CORTE SUPREMA DE JUSTICIA  

SALA   DE   CASACIÓN  PENAL   

Magistrado Ponente  

Luis Guillermo Salazar Otero  

Aprobado Acta No. 40  

Bogotá,  D.C., quince (15) de febrero de dos  mil doce (2012).   

          VISTOS:                       

Se pronuncia la Corte respecto de la petición  probatoria   que   en  este  trámite  de  extradición  formula  el  Ministerio  Público.   

ANTECEDENTES:  

1.  Por  razón del artículo 499 de la Ley  906  de  2004,  el  Ministerio  de  Justicia remitió a la Corte la solicitud de  extradición   del   ciudadano   colombiano  Fredy  Francisco  Caicedo  Caicedo,  formalizada  por  el  Gobierno  de  los  Estados  Unidos de América según Nota  Verbal   No.   1811  de  julio  de  2011,  adjuntándose  la  respectiva  documentación  y  el  concepto  del  Ministerio  de  Relaciones  Exteriores, de acuerdo con  el  cual  “por no existir tratado aplicable al caso  en  mención  es  procedente  obrar  de conformidad con el ordenamiento procesal  penal colombiano”.   

2.  En  esas  condiciones  y  proveído  el  requerido  de  un  defensor  se  dispuso  el  traslado  de  rigor  para  que los  intervinientes  deprecaren  pruebas,  haciéndolo  el  Ministerio Público en el  siguiente sentido:   

2.1.  En  aras del principio del non bis in  ídem  se oficie a la Fiscalía General de la Nación para que informe si contra  el  requerido  se  adelantó  o adelanta alguna investigación o juicio, o si ha  sido absuelto o condenado por algún delito.   

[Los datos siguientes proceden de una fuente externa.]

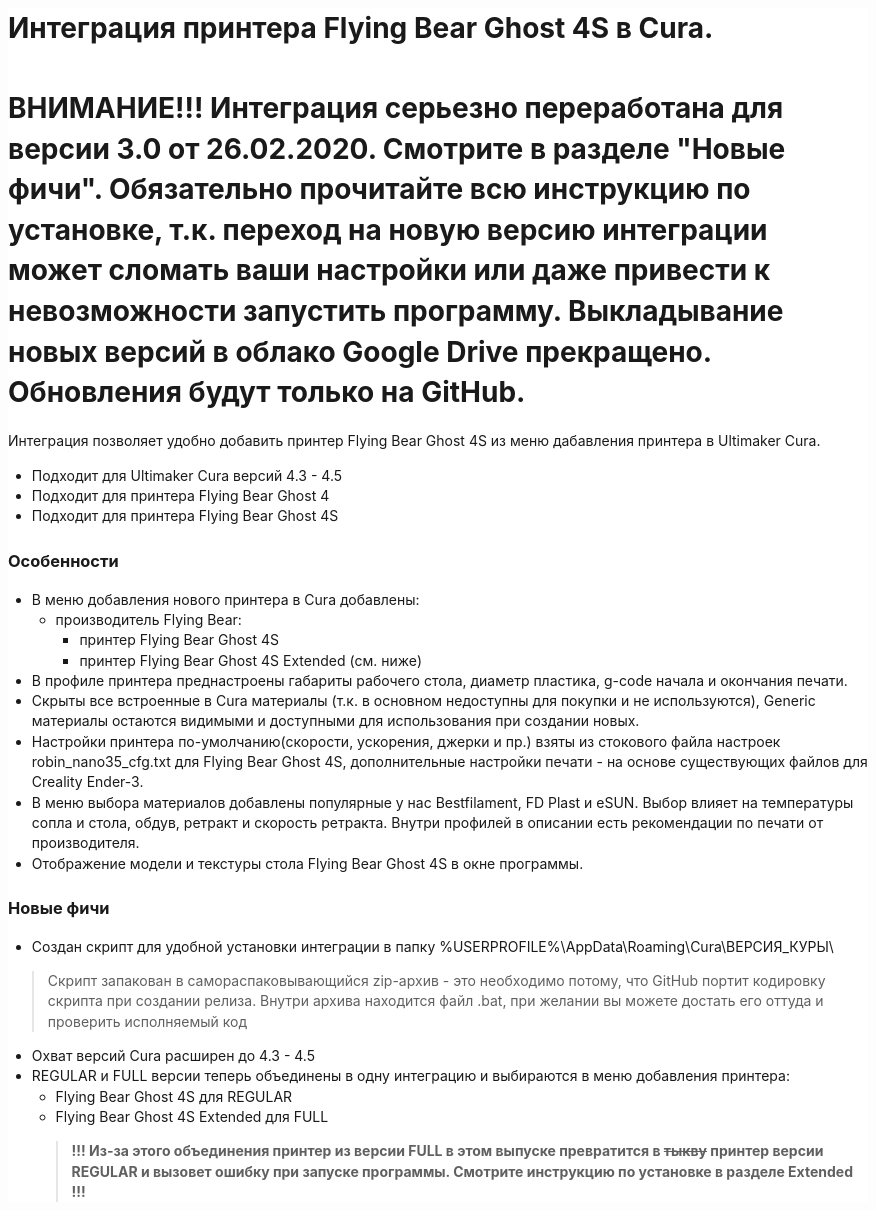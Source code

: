 # Интеграция принтера Flying Bear Ghost 4S в Cura.

# ВНИМАНИЕ!!! Интеграция серьезно переработана для версии 3.0 от 26.02.2020. Смотрите в разделе "Новые фичи". Обязательно прочитайте всю инструкцию по установке, т.к. переход на новую версию интеграции может сломать ваши настройки или даже привести к невозможности запустить программу. Выкладывание новых версий в облако Google Drive прекращено. Обновления будут только на GitHub.

Интеграция позволяет удобно добавить принтер Flying Bear Ghost 4S из меню дабавления принтера в Ultimaker Cura.

- Подходит для Ultimaker Cura версий 4.3 - 4.5
- Подходит для принтера Flying Bear Ghost 4
- Подходит для принтера Flying Bear Ghost 4S

### Особенности

- В меню добавления нового принтера в Cura добавлены:
    - производитель Flying Bear:
        - принтер Flying Bear Ghost 4S
        - принтер Flying Bear Ghost 4S Extended (см. ниже)
- В профиле принтера преднастроены габариты рабочего стола, диаметр пластика, g-code начала и окончания печати.
- Скрыты все встроенные в Cura материалы (т.к. в основном недоступны для покупки и не используются), Generic материалы остаются видимыми и доступными для использования при создании новых.
- Настройки принтера по-умолчанию(скорости, ускорения, джерки и пр.) взяты из стокового файла настроек robin_nano35_cfg.txt для Flying Bear Ghost 4S, дополнительные настройки печати - на основе существующих файлов для Creality Ender-3.
- В меню выбора материалов добавлены популярные у нас Bestfilament, FD Plast и eSUN. Выбор влияет на температуры сопла и стола, обдув, ретракт и скорость ретракта. Внутри профилей в описании есть рекомендации по печати от производителя.
- Отображение модели и текстуры стола Flying Bear Ghost 4S в окне программы.

### Новые фичи

- Создан скрипт для удобной установки интеграции в папку %USERPROFILE%\AppData\Roaming\Сura\ВЕРСИЯ_КУРЫ\ 
> Скрипт запакован в самораспаковывающийся zip-архив - это необходимо потому, что GitHub портит кодировку скрипта при создании релиза. Внутри архива находится файл .bat, при желании вы можете достать его оттуда и проверить исполняемый код
- Охват версий Cura расширен до 4.3 - 4.5
- REGULAR и FULL версии теперь объединены в одну интеграцию и выбираются в меню добавления принтера: 
     - Flying Bear Ghost 4S для REGULAR
     - Flying Bear Ghost 4S Extended для FULL
    > **!!! Из-за этого объединения принтер из версии FULL в этом выпуске превратится в ~~тыкву~~ принтер версии REGULAR и вызовет ошибку при запуске программы. Смотрите инструкцию по установке в разделе Extended !!!**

2.2.  Se  obtenga  de  la  Registraduría  Nacional  del  Estado  Civil  la  tarjeta  decadactilar a nombre del solicitado,  quien se identifica con la cédula No. 16.784.163.   

CONSIDERACIONES:   

1.  Si  el  supuesto  legal  previsto  en el  artículo  502  de  la  Ley  906 de 2004,aplicable en este evento por cuanto los  hechos  acaecieron en los  años 2007 a 2011, prescribe que el concepto que  de  la  Corte  se  demanda  para  efectos  de  extradición  se fundamentará en  “la validez formal de la documentación presentada,  en  la demostración plena de la identidad del solicitado, en el principio de la  doble  incriminación,  en  la  equivalencia  de  la providencia proferida en el  extranjero  y,  cuando  fuere  el caso, en el cumplimiento de lo previsto en los  tratados  públicos”, es obvio que las pruebas cuya  práctica  se  demanda  deben  estar  orientadas,  por  razón del artículo 375  ídem,  en  su  conducencia,  pertinencia,  eficacia  y  utilidad  a demostrar o  desvirtuar  tales  presupuestos, así como los que constitucionalmente deben ser  objeto  del  mismo concepto o más específicamente los que hacen relación a la  época  y  lugar  de  ocurrencia  de los sucesos, a la naturaleza de los delitos  imputados  y  a  la  cosa  juzgada,  pues la extradición de nacionales sólo es  procedente  por hechos ocurridos luego del 17 de diciembre de 1997, cometidos en  territorio  extranjero,  que carezcan de naturaleza política y en tanto por los  mismos no se haya ejercido la jurisdicción nacional.   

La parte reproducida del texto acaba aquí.